- **Task requirements**: No picture belongs in the copy. Repeat each line below exactly.
-------
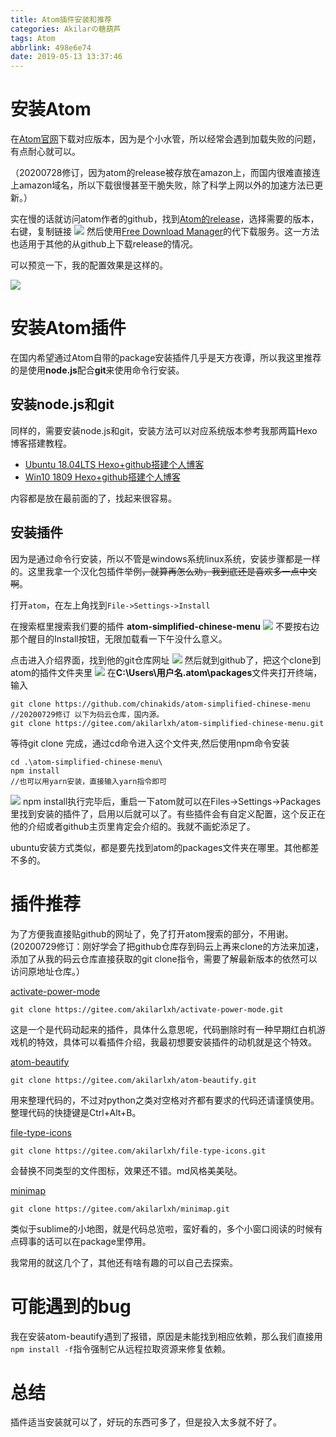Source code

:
 ```yaml
---
title: Atom插件安装和推荐
categories: Akilarの糖葫芦
tags: Atom
abbrlink: 498e6e74
date: 2019-05-13 13:37:46
---
```


# 安装Atom

在[Atom官网](https://atom.io/)下载对应版本，因为是个小水管，所以经常会遇到加载失败的问题，有点耐心就可以。

（20200728修订，因为atom的release被存放在amazon上，而国内很难直接连上amazon域名，所以下载很慢甚至干脆失败，除了科学上网以外的加速方法已更新。）

实在慢的话就访问atom作者的github，找到[Atom的release](https://github.com/atom/atom/releases/)，选择需要的版本，右键，复制链接
![](https://akilar-1259097125.cos.ap-shanghai.myqcloud.com/Atom%E6%8F%92%E4%BB%B6%E5%AE%89%E8%A3%85%E5%92%8C%E6%8E%A8%E8%8D%90/20200729100407036.png)
然后使用[Free Download Manager](https://d.serctl.com/?dl_start)的代下载服务。这一方法也适用于其他的从github上下载release的情况。

可以预览一下，我的配置效果是这样的。

![](https://akilar-1259097125.cos.ap-shanghai.myqcloud.com/Atom%E6%8F%92%E4%BB%B6%E5%AE%89%E8%A3%85%E5%92%8C%E6%8E%A8%E8%8D%90/20190513014951914.png)

# 安装Atom插件

在国内希望通过Atom自带的package安装插件几乎是天方夜谭，所以我这里推荐的是使用**node.js**配合**git**来使用命令行安装。

## 安装node.js和git
同样的，需要安装node.js和git，安装方法可以对应系统版本参考我那两篇Hexo博客搭建教程。

- [Ubuntu 18.04LTS Hexo+github搭建个人博客](https://akilarlxh.github.io/post/e5502ef6.html)
- [Win10 1809 Hexo+github搭建个人博客](https://akilarlxh.github.io/post/6ef63e2d.html)

内容都是放在最前面的了，找起来很容易。

## 安装插件

因为是通过命令行安装，所以不管是windows系统linux系统，安装步骤都是一样的。这里我拿一个汉化包插件举例~~，就算再怎么劝，我到底还是喜欢多一点中文啊~~。

打开`atom`，在左上角找到`File->Settings->Install`

在搜索框里搜索我们要的插件
**atom-simplified-chinese-menu**
![](http://akilar-1259097125.cos.ap-shanghai.myqcloud.com/Atom%E6%8F%92%E4%BB%B6%E5%AE%89%E8%A3%85%E5%92%8C%E6%8E%A8%E8%8D%90/20190513015804849.png)
不要按右边那个醒目的Install按钮，无限加载看一下午没什么意义。

点击进入介绍界面，找到他的git仓库网址
![](http://akilar-1259097125.cos.ap-shanghai.myqcloud.com/Atom%E6%8F%92%E4%BB%B6%E5%AE%89%E8%A3%85%E5%92%8C%E6%8E%A8%E8%8D%90/20190513020036320.png)
然后就到github了，把这个clone到atom的插件文件夹里
![](http://akilar-1259097125.cos.ap-shanghai.myqcloud.com/Atom%E6%8F%92%E4%BB%B6%E5%AE%89%E8%A3%85%E5%92%8C%E6%8E%A8%E8%8D%90/20190513020210545.png)
在**C:\Users\用户名\.atom\packages**文件夹打开终端，输入
```
git clone https://github.com/chinakids/atom-simplified-chinese-menu
//20200729修订 以下为码云仓库，国内源。
git clone https://gitee.com/akilarlxh/atom-simplified-chinese-menu.git

```
等待git clone 完成，通过cd命令进入这个文件夹,然后使用npm命令安装

```
cd .\atom-simplified-chinese-menu\
npm install
//也可以用yarn安装，直接输入yarn指令即可
```
![](http://akilar-1259097125.cos.ap-shanghai.myqcloud.com/Atom%E6%8F%92%E4%BB%B6%E5%AE%89%E8%A3%85%E5%92%8C%E6%8E%A8%E8%8D%90/20190513023001785.png)
npm install执行完毕后，重启一下atom就可以在Files->Settings->Packages里找到安装的插件了，启用以后就可以了。有些插件会有自定义配置，这个反正在他的介绍或者github主页里肯定会介绍的。我就不画蛇添足了。

ubuntu安装方式类似，都是要先找到atom的packages文件夹在哪里。其他都差不多的。

# 插件推荐

为了方便我直接贴github的网址了，免了打开atom搜索的部分，不用谢。
(20200729修订：刚好学会了把github仓库存到码云上再来clone的方法来加速，添加了从我的码云仓库直接获取的git clone指令，需要了解最新版本的依然可以访问原地址仓库。）

<div class="note primary"><p>

[activate-power-mode](https://github.com/JoelBesada/activate-power-mode)
```
git clone https://gitee.com/akilarlxh/activate-power-mode.git
```
这是一个是代码动起来的插件，具体什么意思呢，代码删除时有一种早期红白机游戏机的特效，具体可以看插件介绍，我最初想要安装插件的动机就是这个特效。
</p></div>

<div class="note primary"><p>

[atom-beautify](https://github.com/Glavin001/atom-beautify)
```
git clone https://gitee.com/akilarlxh/atom-beautify.git
```
用来整理代码的，不过对python之类对空格对齐都有要求的代码还请谨慎使用。整理代码的快捷键是Ctrl+Alt+B。
</p></div>

<div class="note primary"><p>

[file-type-icons](https://github.com/lee-dohm/file-type-icons)
```
git clone https://gitee.com/akilarlxh/file-type-icons.git
```
会替换不同类型的文件图标，效果还不错。md风格美美哒。
</p></div>

<div class="note primary"><p>

[minimap](https://github.com/atom-minimap/minimap)
```
git clone https://gitee.com/akilarlxh/minimap.git
```
类似于sublime的小地图，就是代码总览啦，蛮好看的，多个小窗口阅读的时候有点碍事的话可以在package里停用。
</p></div>

我常用的就这几个了，其他还有啥有趣的可以自己去探索。

# 可能遇到的bug

我在安装atom-beautify遇到了报错，原因是未能找到相应依赖，那么我们直接用`npm install -f`指令强制它从远程拉取资源来修复依赖。

# 总结

插件适当安装就可以了，好玩的东西可多了，但是投入太多就不好了。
-------
- **Completed exercise**:
Source code

:
 ```yaml
---
title: Atom插件安装和推荐
categories: Akilarの糖葫芦
tags: Atom
abbrlink: 498e6e74
date: 2019-05-13 13:37:46
---
```


# 安装Atom

在[Atom官网](https://atom.io/)下载对应版本，因为是个小水管，所以经常会遇到加载失败的问题，有点耐心就可以。

（20200728修订，因为atom的release被存放在amazon上，而国内很难直接连上amazon域名，所以下载很慢甚至干脆失败，除了科学上网以外的加速方法已更新。）

实在慢的话就访问atom作者的github，找到[Atom的release](https://github.com/atom/atom/releases/)，选择需要的版本，右键，复制链接
![](https://akilar-1259097125.cos.ap-shanghai.myqcloud.com/Atom%E6%8F%92%E4%BB%B6%E5%AE%89%E8%A3%85%E5%92%8C%E6%8E%A8%E8%8D%90/20200729100407036.png)
然后使用[Free Download Manager](https://d.serctl.com/?dl_start)的代下载服务。这一方法也适用于其他的从github上下载release的情况。

可以预览一下，我的配置效果是这样的。

![](https://akilar-1259097125.cos.ap-shanghai.myqcloud.com/Atom%E6%8F%92%E4%BB%B6%E5%AE%89%E8%A3%85%E5%92%8C%E6%8E%A8%E8%8D%90/20190513014951914.png)

# 安装Atom插件

在国内希望通过Atom自带的package安装插件几乎是天方夜谭，所以我这里推荐的是使用**node.js**配合**git**来使用命令行安装。

## 安装node.js和git
同样的，需要安装node.js和git，安装方法可以对应系统版本参考我那两篇Hexo博客搭建教程。

- [Ubuntu 18.04LTS Hexo+github搭建个人博客](https://akilarlxh.github.io/post/e5502ef6.html)
- [Win10 1809 Hexo+github搭建个人博客](https://akilarlxh.github.io/post/6ef63e2d.html)

内容都是放在最前面的了，找起来很容易。

## 安装插件

因为是通过命令行安装，所以不管是windows系统linux系统，安装步骤都是一样的。这里我拿一个汉化包插件举例~~，就算再怎么劝，我到底还是喜欢多一点中文啊~~。

打开`atom`，在左上角找到`File->Settings->Install`

在搜索框里搜索我们要的插件
**atom-simplified-chinese-menu**
![](http://akilar-1259097125.cos.ap-shanghai.myqcloud.com/Atom%E6%8F%92%E4%BB%B6%E5%AE%89%E8%A3%85%E5%92%8C%E6%8E%A8%E8%8D%90/20190513015804849.png)
不要按右边那个醒目的Install按钮，无限加载看一下午没什么意义。

点击进入介绍界面，找到他的git仓库网址
![](http://akilar-1259097125.cos.ap-shanghai.myqcloud.com/Atom%E6%8F%92%E4%BB%B6%E5%AE%89%E8%A3%85%E5%92%8C%E6%8E%A8%E8%8D%90/20190513020036320.png)
然后就到github了，把这个clone到atom的插件文件夹里
![](http://akilar-1259097125.cos.ap-shanghai.myqcloud.com/Atom%E6%8F%92%E4%BB%B6%E5%AE%89%E8%A3%85%E5%92%8C%E6%8E%A8%E8%8D%90/20190513020210545.png)
在**C:\Users\用户名\.atom\packages**文件夹打开终端，输入
```
git clone https://github.com/chinakids/atom-simplified-chinese-menu
//20200729修订 以下为码云仓库，国内源。
git clone https://gitee.com/akilarlxh/atom-simplified-chinese-menu.git

```
等待git clone 完成，通过cd命令进入这个文件夹,然后使用npm命令安装

```
cd .\atom-simplified-chinese-menu\
npm install
//也可以用yarn安装，直接输入yarn指令即可
```
![](http://akilar-1259097125.cos.ap-shanghai.myqcloud.com/Atom%E6%8F%92%E4%BB%B6%E5%AE%89%E8%A3%85%E5%92%8C%E6%8E%A8%E8%8D%90/20190513023001785.png)
npm install执行完毕后，重启一下atom就可以在Files->Settings->Packages里找到安装的插件了，启用以后就可以了。有些插件会有自定义配置，这个反正在他的介绍或者github主页里肯定会介绍的。我就不画蛇添足了。

ubuntu安装方式类似，都是要先找到atom的packages文件夹在哪里。其他都差不多的。

# 插件推荐

为了方便我直接贴github的网址了，免了打开atom搜索的部分，不用谢。
(20200729修订：刚好学会了把github仓库存到码云上再来clone的方法来加速，添加了从我的码云仓库直接获取的git clone指令，需要了解最新版本的依然可以访问原地址仓库。）

<div class="note primary"><p>

[activate-power-mode](https://github.com/JoelBesada/activate-power-mode)
```
git clone https://gitee.com/akilarlxh/activate-power-mode.git
```
这是一个是代码动起来的插件，具体什么意思呢，代码删除时有一种早期红白机游戏机的特效，具体可以看插件介绍，我最初想要安装插件的动机就是这个特效。
</p></div>

<div class="note primary"><p>

[atom-beautify](https://github.com/Glavin001/atom-beautify)
```
git clone https://gitee.com/akilarlxh/atom-beautify.git
```
用来整理代码的，不过对python之类对空格对齐都有要求的代码还请谨慎使用。整理代码的快捷键是Ctrl+Alt+B。
</p></div>

<div class="note primary"><p>

[file-type-icons](https://github.com/lee-dohm/file-type-icons)
```
git clone https://gitee.com/akilarlxh/file-type-icons.git
```
会替换不同类型的文件图标，效果还不错。md风格美美哒。
</p></div>

<div class="note primary"><p>

[minimap](https://github.com/atom-minimap/minimap)
```
git clone https://gitee.com/akilarlxh/minimap.git
```
类似于sublime的小地图，就是代码总览啦，蛮好看的，多个小窗口阅读的时候有点碍事的话可以在package里停用。
</p></div>

我常用的就这几个了，其他还有啥有趣的可以自己去探索。

# 可能遇到的bug

我在安装atom-beautify遇到了报错，原因是未能找到相应依赖，那么我们直接用`npm install -f`指令强制它从远程拉取资源来修复依赖。

# 总结

插件适当安装就可以了，好玩的东西可多了，但是投入太多就不好了。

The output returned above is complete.